Si defendemos esa elección del sexo como un derecho estamos defendiendo que nuestro egoísmo, nuestra inmadurez y nuestra necesidad de control son un derecho inalienable, que nuestros defectos son una marca de fábrica humana de la que no tenemos que desprendernos y que no tenemos que hacer nada para librarnos de ellos. Estamos diciendo que tenemos el derecho a ser egoístas y anteponernos a cualquier otra cosa. Justo el error que nos hacho quebrar como sociedad y como sistema y que ahora estamos padeciendo.
Y, aunque lo rechacemos de boca para afuera, sabemos que eso no es verdad. Que esa forma de pensar nos ha llevado a donde estamos.

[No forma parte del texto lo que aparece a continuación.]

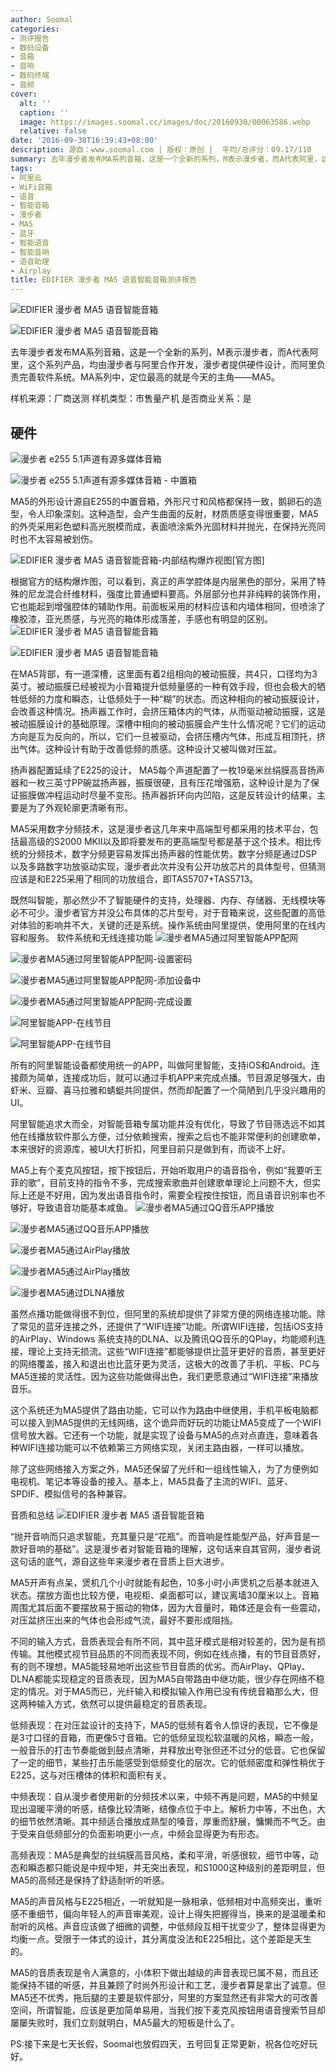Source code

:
 ```yaml
---
author: Soomal
categories:
- 测评报告
- 数码设备
- 音箱
- 音响
- 数码终端
- 音频
cover:
  alt: ''
  caption: ''
  image: https://images.soomal.cc/images/doc/20160930/00063586.webp
  relative: false
date: '2016-09-30T16:39:43+08:00'
description: 源自：www.soomal.com | 版权：原创 |  平均/总评分：09.17/110
summary: 去年漫步者发布MA系列音箱，这是一个全新的系列，M表示漫步者，而A代表阿里，这个系列产品，均由漫步者与阿里合作开发，漫步者提供硬件设计，而阿里负责完善软件系统。MA系列中，定位最高的就是今天的主角――MA5
tags:
- 阿里云
- WiFi音箱
- 语音
- 智能音箱
- 漫步者
- MA5
- 蓝牙
- 智能语音
- 智能音响
- 语音助理
- Airplay
title: EDIFIER 漫步者 MA5 语音智能音箱测评报告
---
```


![EDIFIER 漫步者 MA5 语音智能音箱](https://images.soomal.cc/images/doc/20160916/00063314_01.webp)



![EDIFIER 漫步者 MA5 语音智能音箱](https://images.soomal.cc/images/doc/20160916/00063315_01.webp)



去年漫步者发布MA系列音箱，这是一个全新的系列，M表示漫步者，而A代表阿里，这个系列产品，均由漫步者与阿里合作开发，漫步者提供硬件设计，而阿里负责完善软件系统。MA系列中，定位最高的就是今天的主角――MA5。



样机来源：厂商送测
样机类型：市售量产机
是否商业关系：是



## 硬件



![漫步者 e255 5.1声道有源多媒体音箱](https://images.soomal.cc/images/doc/20160121/00058071_01.webp)



![漫步者 e255 5.1声道有源多媒体音箱 - 中置箱](https://images.soomal.cc/images/doc/20160121/00058083_01.webp)



MA5的外形设计源自E255的中置音箱，外形尺寸和风格都保持一致，鹅卵石的造型，令人印象深刻。这种造型，会产生曲面的反射，材质质感变得很重要，MA5的外壳采用彩色塑料高光脱模而成，表面喷涂紫外光固材料并抛光，在保持光亮同时也不太容易被划伤。

![EDIFIER 漫步者 MA5 语音智能音箱-内部结构爆炸视图[官方图]](https://images.soomal.cc/images/doc/20160916/00063330_01.webp)




根据官方的结构爆炸图，可以看到，真正的声学腔体是内层黑色的部分，采用了特殊的尼龙混合纤维材料，强度比普通塑料要高。外层部分也并非纯粹的装饰作用，它也能起到增强腔体的辅助作用。前面板采用的材料应该和内墙体相同，但喷涂了橡胶漆，亚光质感，与光亮的箱体形成落差，手感也有明显的区别。
![EDIFIER 漫步者 MA5 语音智能音箱](https://images.soomal.cc/images/doc/20160916/00063317_01.webp)




![EDIFIER 漫步者 MA5 语音智能音箱](https://images.soomal.cc/images/doc/20160916/00063318_01.webp)




在MA5背部，有一道深槽，这里面有着2组相向的被动振膜，共4只，口径均为3英寸。被动振膜已经被视为小音箱提升低频量感的一种有效手段，但也会极大的牺牲低频的力度和瞬态，让低频处于一种“糊”的状态。而这种相向的被动振膜设计，会改善这种情况。扬声器工作时，会挤压箱体内的气体，从而驱动被动振膜，这是被动振膜设计的基础原理。深槽中相向的被动振膜会产生什么情况呢？它们的运动方向是互为反向的，所以，它们一旦被驱动，会挤压槽内气体，形成互相顶托，挤出气体。这种设计有助于改善低频的质感。这种设计又被叫做对压盆。

扬声器配置延续了E225的设计， MA5每个声道配置了一枚19毫米丝绢膜高音扬声器和一枚三英寸PP碗盆扬声器，振膜很硬，且有压花增强筋，这种设计是为了保证振膜做冲程运动时尽量不变形。扬声器折环向内凹陷，这是反转设计的结果，主要是为了外观轮廓更清晰有形。

MA5采用数字分频技术，这是漫步者这几年来中高端型号都采用的技术平台，包括最高级的S2000 MKII以及即将要发布的更高端型号都是基于这个技术。相比传统的分频技术，数字分频更容易发挥出扬声器的性能优势。数字分频是通过DSP以及多路数字功放驱动实现，漫步者此次并没有公开功放芯片的具体型号，但猜测应该是和E225采用了相同的功放组合，即TAS5707+TAS5713。

既然叫智能，那必然少不了智能硬件的支持，处理器、内存、存储器、无线模块等必不可少。漫步者官方并没公布具体的芯片型号，对于音箱来说，这些配置的高低对体验的影响并不大，关键的还是系统。操作系统由阿里提供，使用阿里的在线内容和服务。
软件系统和无线连接功能
![漫步者MA5通过阿里智能APP配网](https://images.soomal.cc/images/doc/20160928/00063538_01.webp)




![漫步者MA5通过阿里智能APP配网-设置密码](https://images.soomal.cc/images/doc/20160928/00063539_01.webp)




![漫步者MA5通过阿里智能APP配网-添加设备中](https://images.soomal.cc/images/doc/20160928/00063540_01.webp)




![漫步者MA5通过阿里智能APP配网-完成设置](https://images.soomal.cc/images/doc/20160928/00063541_01.webp)




![阿里智能APP-在线节目](https://images.soomal.cc/images/doc/20160928/00063542_01.webp)




![阿里智能APP-在线节目](https://images.soomal.cc/images/doc/20160928/00063543_01.webp)




所有的阿里智能设备都使用统一的APP，叫做阿里智能，支持iOS和Android。连接颇为简单，连接成功后，就可以通过手机APP来完成点播。节目源足够强大，由虾米、豆瓣、喜马拉雅和蜻蜓共同提供，然而却配置了一个简陋到几乎没兴趣用的UI。

阿里智能追求大而全，对智能音箱专属功能并没有优化，导致了节目筛选远不如其他在线播放软件那么方便，过分依赖搜索，搜索之后也不能非常便利的创建歌单，本来很好的资源库，被UI大打折扣，阿里目前只是做到有，而谈不上好。

MA5上有个麦克风按钮，按下按钮后，开始听取用户的语音指令，例如“我要听王菲的歌”，目前支持的指令不多，完成搜索歌曲并创建歌单理论上问题不大，但实际上还是不好用，因为发出语音指令时，需要全程按住按钮，而且语音识别率也不够好，导致语音功能基本咸鱼。
![漫步者MA5通过QQ音乐APP播放](https://images.soomal.cc/images/doc/20160928/00063544_01.webp)




![漫步者MA5通过QQ音乐APP播放](https://images.soomal.cc/images/doc/20160928/00063545_01.webp)




![漫步者MA5通过AirPlay播放](https://images.soomal.cc/images/doc/20160928/00063546_01.webp)




![漫步者MA5通过AirPlay播放](https://images.soomal.cc/images/doc/20160928/00063547_01.webp)




![漫步者MA5通过DLNA播放](https://images.soomal.cc/images/doc/20160928/00063548.webp)




虽然点播功能做得很不到位，但阿里的系统却提供了非常方便的网络连接功能。除了常见的蓝牙连接之外，还提供了“WIFI连接”功能。所谓WIFI连接，包括iOS支持的AirPlay、Windows 系统支持的DLNA、以及腾讯QQ音乐的QPlay，均能顺利连接，理论上支持无损流。这些“WIFI连接”都能够提供比蓝牙更好的音质，甚至更好的网络覆盖，接入和退出也比蓝牙更为灵活，这极大的改善了手机、平板、PC与MA5连接的灵活性。因为这些功能做得出色，我们更愿意通过“WIFI连接”来播放音乐。

这个系统还为MA5提供了路由功能，它可以作为路由中继使用，手机平板电脑都可以接入到MA5提供的无线网络，这个诡异而好玩的功能让MA5变成了一个WIFI信号放大器。它还有一个功能，就是实现了设备与MA5的点对点直连，意味着各种WIFI连接功能可以不依赖第三方网络实现，关闭主路由器，一样可以播放。

除了这些网络接入方案之外，MA5还保留了光纤和一组线性输入，为了方便例如电视机、笔记本等设备的接入。基本上，MA5具备了主流的WIFI、蓝牙、SPDIF、模拟信号的各种兼容。

音质和总结
![EDIFIER 漫步者 MA5 语音智能音箱](https://images.soomal.cc/images/doc/20160916/00063311.webp)




“抛开音响而只追求智能，充其量只是“花瓶”。而音响是性能型产品，好声音是一款好音响的基础”。这是漫步者对智能音箱的理解，这句话来自其官网，漫步者说这句话的底气，源自这些年来漫步者在音质上巨大进步。

MA5开声有点呆，煲机几个小时就能有起色，10多小时小声煲机之后基本就进入状态。摆放方面也比较方便，电视柜、桌面都可以，建议离墙30厘米以上。音箱周围尤其后面不要摆放易于振动的物体，因为大音量时，箱体还是会有一些震动，对压盆挤压出来的气体也会形成气流，最好不要形成阻挡。

不同的输入方式，音质表现会有所不同，其中蓝牙模式是相对较差的，因为是有损传输。其他模式视节目品质的不同而表现不同，例如在线点播，有的节目音质好，有的则不理想，MA5能轻易地听出这些节目音质的优劣。而AirPlay、QPlay、DLNA都能实现稳定的音质表现，因为MA5自带路由中继功能，很少存在网络不稳定的情况。对于MA5而已，光纤输入和模拟输入作用已没有传统音箱那么大，但这两种输入方式，依然可以提供最稳定的音质表现。

低频表现：在对压盆设计的支持下，MA5的低频有着令人惊讶的表现，它不像是是3寸口径的音箱，而更像5寸音箱。它的低频呈现松软温暖的风格，瞬态一般，一般音乐的打击节奏能做到鼓点清晰，并释放出夸张但还不过分的低音。它也保留了一定的细节，某些打击乐能感受到低频变化的层次。它的低频密度和弹性稍优于E225，这与对压槽体的体积和面积有关。

中频表现：自从漫步者使用新的分频技术以来，中频不再是问题，MA5的中频呈现出温暖平滑的听感，结像比较清晰，结像点位于中上。解析力中等，不出色，大的细节依然清晰。其中频适合播放成熟型的嗓音，厚重而舒展，慵懒而不气乏。由于受来自低频部分的负面影响更小一点，中频会显得更为有形态。

高频表现：MA5是典型的丝绢膜高音风格，柔和平滑，听感很软，细节中等，动态和瞬态都只能说是中规中矩，并无突出表现，和S1000这种级别的差距明显，但MA5的高频还是保持了舒适耐听的听感。

MA5的声音风格与E225相近，一听就知是一脉相承，低频相对中高频突出，重听感不重细节，偏向年轻人的声音审美观，设计上得失把握得当，换来的是温暖柔和耐听的风格。声音应该做了细微的调整，中低频段互相干扰变少了，整体显得更为均衡一点。受限于一体式的设计，其分离度没法和E225相比，这个差距是天生的。

MA5的音质表现是令人满意的，小体积下做出越级的声音表现已属不易，而且还能保持不错的听感，并且兼顾了时尚外形设计和工艺，漫步者算是拿出了诚意。但MA5还不优秀，拖后腿的主要是软件部分，阿里的方案显然还有非常大的可改善空间，所谓智能，应该是更加简单易用，当我们按下麦克风按钮用语音搜索节目却屡屡失败时，我们立刻就明白，MA5最大的短板是什么了。

PS:接下来是七天长假，Soomal也放假四天，五号回复正常更新，祝各位吃好玩好。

Que ese es el origen primigenio de nuestros problemas.
La defensa de esa elección nos coloca en la misma posición -menos cruenta, pero la misma al fin y a la postre- que aquellos que abandonan a las niñas en orfanatos en la lejana China porque quieren hijos varones, que aquellas matriarcas que, en los albores de la edad de hierro, sacrificaban al excedente de bebés varones, regando con su sangre las raíces de los árboles druídicos de la vida, para mantener el equilibrio, según ellas; que los nobles y reyes medievales, que se desentendían de sus hijas y las encerraban en conventos o las vendían en matrimonio para centrarse en la consecución de un heredero varón para su título y sus posesiones.

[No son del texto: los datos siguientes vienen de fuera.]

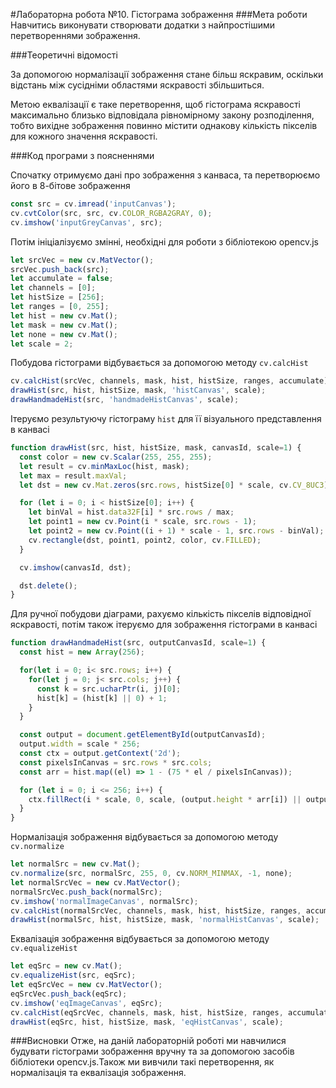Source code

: #Лабораторна робота №10. Гістограма зображення
###Мета роботи
Навчитись виконувати створювати додатки з найпростішими перетвореннями зображення.

###Теоретичні відомості

За допомогою нормалізації зображення стане більш яскравим, оскільки відстань між сусідніми областями яскравості збільшиться.

Метою еквалізації є таке перетворення, щоб гістограма яскравості максимально близько відповідала рівномірному закону розподілення, тобто вихідне зображення повинно містити однакову кількість пікселів для кожного значення яскравості.

###Код програми з поясненнями

Спочатку отримуємо дані про зображення з канваса, та перетворюємо його в 8-бітове зображення
```javascript
const src = cv.imread('inputCanvas');
cv.cvtColor(src, src, cv.COLOR_RGBA2GRAY, 0);
cv.imshow('inputGreyCanvas', src);
```

Потім ініціалізуємо змінні, необхідні для роботи з бібліотекою opencv.js
```javascript
let srcVec = new cv.MatVector();
srcVec.push_back(src);
let accumulate = false;
let channels = [0];
let histSize = [256];
let ranges = [0, 255];
let hist = new cv.Mat();
let mask = new cv.Mat();
let none = new cv.Mat();
let scale = 2;
```

Побудова гістограми відбувається за допомогою методу `cv.calcHist`
```javascript
cv.calcHist(srcVec, channels, mask, hist, histSize, ranges, accumulate);
drawHist(src, hist, histSize, mask, 'histCanvas', scale);
drawHandmadeHist(src, 'handmadeHistCanvas', scale);
```

Ітеруємо результуючу гістограму `hist` для її візуального представлення в канвасі
```javascript
function drawHist(src, hist, histSize, mask, canvasId, scale=1) {
  const color = new cv.Scalar(255, 255, 255);
  let result = cv.minMaxLoc(hist, mask);
  let max = result.maxVal;
  let dst = new cv.Mat.zeros(src.rows, histSize[0] * scale, cv.CV_8UC3);

  for (let i = 0; i < histSize[0]; i++) {
    let binVal = hist.data32F[i] * src.rows / max;
    let point1 = new cv.Point(i * scale, src.rows - 1);
    let point2 = new cv.Point((i + 1) * scale - 1, src.rows - binVal);
    cv.rectangle(dst, point1, point2, color, cv.FILLED);
  }

  cv.imshow(canvasId, dst);

  dst.delete();
}
```
Для ручної побудови діаграми, рахуємо кількість пікселів відповідної яскравості, потім також ітеруємо для зображення гістограми в канвасі
```javascript
function drawHandmadeHist(src, outputCanvasId, scale=1) {
  const hist = new Array(256);

  for(let i = 0; i< src.rows; i++) {
    for(let j = 0; j< src.cols; j++) {
      const k = src.ucharPtr(i, j)[0];
      hist[k] = (hist[k] || 0) + 1;
    }
  }

  const output = document.getElementById(outputCanvasId);
  output.width = scale * 256;
  const ctx = output.getContext('2d');
  const pixelsInCanvas = src.rows * src.cols;
  const arr = hist.map((el) => 1 - (75 * el / pixelsInCanvas));

  for (let i = 0; i <= 256; i++) {
    ctx.fillRect(i * scale, 0, scale, (output.height * arr[i]) || output.height);
  }
}
```
Нормалізація зображення відбувається за допомогою методу `cv.normalize`
```javascript
let normalSrc = new cv.Mat();
cv.normalize(src, normalSrc, 255, 0, cv.NORM_MINMAX, -1, none);
let normalSrcVec = new cv.MatVector();
normalSrcVec.push_back(normalSrc);
cv.imshow('normalImageCanvas', normalSrc);
cv.calcHist(normalSrcVec, channels, mask, hist, histSize, ranges, accumulate);
drawHist(normalSrc, hist, histSize, mask, 'normalHistCanvas', scale);
```
Еквалізація зображення відбувається за допомогою методу `cv.equalizeHist`
```javascript
let eqSrc = new cv.Mat();
cv.equalizeHist(src, eqSrc);
let eqSrcVec = new cv.MatVector();
eqSrcVec.push_back(eqSrc);
cv.imshow('eqImageCanvas', eqSrc);
cv.calcHist(eqSrcVec, channels, mask, hist, histSize, ranges, accumulate);
drawHist(eqSrc, hist, histSize, mask, 'eqHistCanvas', scale);
```
###Висновки
Отже, на даній лабораторній роботі ми навчилися будувати гістограми зображення вручну та за допомогою засобів бібліотеки opencv.js.Також ми вивчили такі перетворення, як нормалізація та еквалізація зображення.
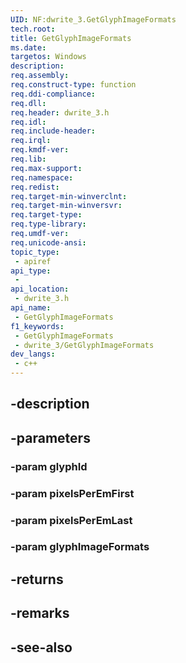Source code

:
 ```yaml
---
UID: NF:dwrite_3.GetGlyphImageFormats
tech.root: 
title: GetGlyphImageFormats
ms.date: 
targetos: Windows
description: 
req.assembly: 
req.construct-type: function
req.ddi-compliance: 
req.dll: 
req.header: dwrite_3.h
req.idl: 
req.include-header: 
req.irql: 
req.kmdf-ver: 
req.lib: 
req.max-support: 
req.namespace: 
req.redist: 
req.target-min-winverclnt: 
req.target-min-winversvr: 
req.target-type: 
req.type-library: 
req.umdf-ver: 
req.unicode-ansi: 
topic_type:
 - apiref
api_type:
 - 
api_location:
 - dwrite_3.h
api_name:
 - GetGlyphImageFormats
f1_keywords:
 - GetGlyphImageFormats
 - dwrite_3/GetGlyphImageFormats
dev_langs:
 - c++
---
```


## -description

## -parameters

### -param glyphId

### -param pixelsPerEmFirst

### -param pixelsPerEmLast

### -param glyphImageFormats

## -returns

## -remarks

## -see-also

Elegir el sexo de nuestros hijos es solamente un derecho inventado para cubrir unas necesidades que son solamente nuestras y que no tienen justificación alguna en lo social, en lo ético ni en lo esencialmente humano.
Si una madre no es capaz de ser feliz con sus cinco hijos porque son todos varones y centra su felicidad en poder acunar en sus brazos una niña sencillamente tiene un problema. Un problema que se solucionará con terapia, un problema que podrá solucionarse enseñándola a aceptar el azar en su vida y demostrándole que sus cinco hijos le pueden aportar -y de hecho le estarán aportando ya, probablemente- lo mismo que la mítica niña que ha creado en su imaginación.
Si un padre es incapaz de ser feliz porque no tiene un niño al que llevar al fútbol, al que llevar al cine para ver películas de acción, lo que hay que hacer es intentar curarle de su incapacidad para soportar la frustración y enseñarle que madurar es integrar el azar en su existencia.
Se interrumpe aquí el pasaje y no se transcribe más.